VI Interactive's Disintegration is an online game that I couldn't stand at first because of feeling overwhelmed but then later fell in love with and now stan hard for it being the next big thing. Needless to say, it was a roller coaster of emotions, but this online game has a lot more to it than what meets the eye and its strategic play style could be exactly what the online gaming community has been hoping for.
The studio behind the title was founded by one of Halo's co-creators, which is very evident in the RTS / FPS gameplay style that Disintegration has to offer. Though it does have features not the first of its kind, there is something uniquely beautiful about this particular shooter that makes it stand out.
What is Disintegration?
Disintegration is set in a world overrun by detriment. Pollution, war, strife have all overpowered society, effectively wiping out most of mankind which effectively pushed one massive stretch towards survival. That desperation bred the Integration initiative, a means to remove the brain and place it within a robotic hull. This move keeps the human consciousness while removing those pesky needs like food and water. Oh, and sleep. Don't need sleep if you're a robot.
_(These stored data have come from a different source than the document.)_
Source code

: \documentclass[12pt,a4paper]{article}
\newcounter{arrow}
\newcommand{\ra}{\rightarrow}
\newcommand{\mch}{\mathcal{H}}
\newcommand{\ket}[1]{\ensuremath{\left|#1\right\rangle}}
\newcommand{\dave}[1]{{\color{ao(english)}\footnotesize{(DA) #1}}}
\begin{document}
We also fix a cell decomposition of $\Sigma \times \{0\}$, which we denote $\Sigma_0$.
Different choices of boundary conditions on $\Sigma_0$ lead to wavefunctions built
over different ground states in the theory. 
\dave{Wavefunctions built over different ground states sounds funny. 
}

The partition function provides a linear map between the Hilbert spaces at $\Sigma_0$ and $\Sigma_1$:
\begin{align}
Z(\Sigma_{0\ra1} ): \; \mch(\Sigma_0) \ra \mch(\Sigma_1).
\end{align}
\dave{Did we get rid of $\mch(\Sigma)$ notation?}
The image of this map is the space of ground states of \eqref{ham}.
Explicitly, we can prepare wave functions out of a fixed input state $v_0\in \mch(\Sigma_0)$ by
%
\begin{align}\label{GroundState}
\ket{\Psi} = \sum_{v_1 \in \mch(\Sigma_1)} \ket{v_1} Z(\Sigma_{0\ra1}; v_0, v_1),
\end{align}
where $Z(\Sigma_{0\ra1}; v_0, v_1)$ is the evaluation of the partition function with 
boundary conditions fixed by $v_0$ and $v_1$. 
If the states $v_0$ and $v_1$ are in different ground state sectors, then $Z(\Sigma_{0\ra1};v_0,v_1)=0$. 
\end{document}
This movement eventually inspired a group of radicalists known as Radon, a group that saw this evolution as the next natural step. That drive then drove Radon to try to integrate every single living being on the plant while taking out anyone who disagrees.
Now that we've got that backstory out of the way, Disintegration blends an RTS experience with a narrative flow. The upcoming game will offer both a multiplayer mode - which is what I played - and a single-player campaign as well for those that want to witness the rise and fall of mankind for themselves.
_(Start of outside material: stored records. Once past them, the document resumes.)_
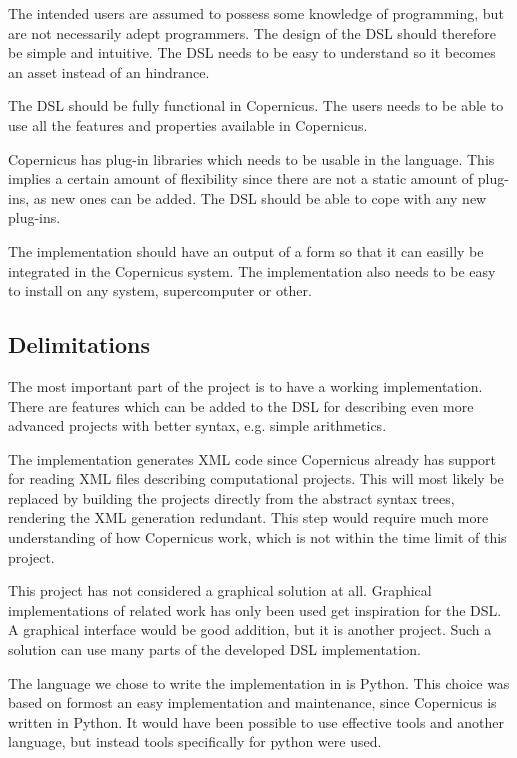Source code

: The intended users are assumed to possess some knowledge of
programming, but are not necessarily adept programmers. The design of
the DSL should therefore be simple and intuitive. The DSL needs to be
easy to understand so it becomes an asset instead of an hindrance.

The DSL should be fully functional in Copernicus. The users needs to
be able to use all the features and properties available in
Copernicus.

Copernicus has plug-in libraries which needs to be usable in the
language. This implies a certain amount of flexibility since there are
not a static amount of plug-ins, as new ones can be added. The DSL
should be able to cope with any new plug-ins.

The implementation should have an output of a form so that it can
easilly be integrated in the Copernicus system. The implementation
also needs to be easy to install on any system, supercomputer or
other.

\subsection{Delimitations}
The most important part of the project is to have a working
implementation. There are features which can be added to the DSL for
describing even more advanced projects with better syntax, e.g. simple
arithmetics.

The implementation generates XML code since Copernicus already has
support for reading XML files describing computational projects. This
will most likely be replaced by building the projects directly from
the abstract syntax trees, rendering the XML generation
redundant. This step would require much more understanding of how
Copernicus work, which is not within the time limit of this project.

This project has not considered a graphical solution at all. Graphical
implementations of related work has only been used get inspiration for
the DSL. A graphical interface would be good addition, but it is
another project. Such a solution can use many parts of the developed
DSL implementation.

The language we chose to write the implementation in is Python. This
choice was based on formost an easy implementation and maintenance,
since Copernicus is written in Python. It would have been possible to
use effective tools and another language, but instead tools
specifically for python were used.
For the multiplayer, there are two teams of five and communication between those teams is vital. Knowing the different mechs and their skills, communication with the team itself, strategic placement - all of this and more can make or break your chances at a win. The objective is to either plant a bomb or stop a bomb from detonating, It's intricate and kind of overwhelming at first, especially since you become a giant robot that doesn't actually touch the ground. This is an interesting approach to a match but definitely one that takes getting used to. I crashed into walls way more than I'd like to admit and may or may not have gotten turned around more than once.
Since this isn't a traditional shooter, players are going to need to adjust their expectations going in. This game is meant to be continuous action, which can make it chaotic at times, and being able to splinter off and change plans at a drop of a hat is key to success within this particular environment. Once I realized that point, I was able to settle in and take in the experience as it was meant to be perceived. That, and keeping firmly in that RTS mindset helps a lot.
Each squad has its own bikes, its own strengths and weaknesses. I eventually settled on the Neon faction, but there are so many to choose from and each one is vastly different from others. Some will move fast but are easy to take down, while others are slow yet lethal - it really just depends on the player's own personal style and what they feel most comfortable playing as.
Overall the game seemed to have a lot of promise. With esports continuing to rise in opportunity, this strategy-laden experience could potentially blow up on the competitive side of gaming. It's unique and offers a solid online community, I'm definitely interested in learning even more about the game and how the MP ties into the title's main story.
Disintegration releases sometime in 2020.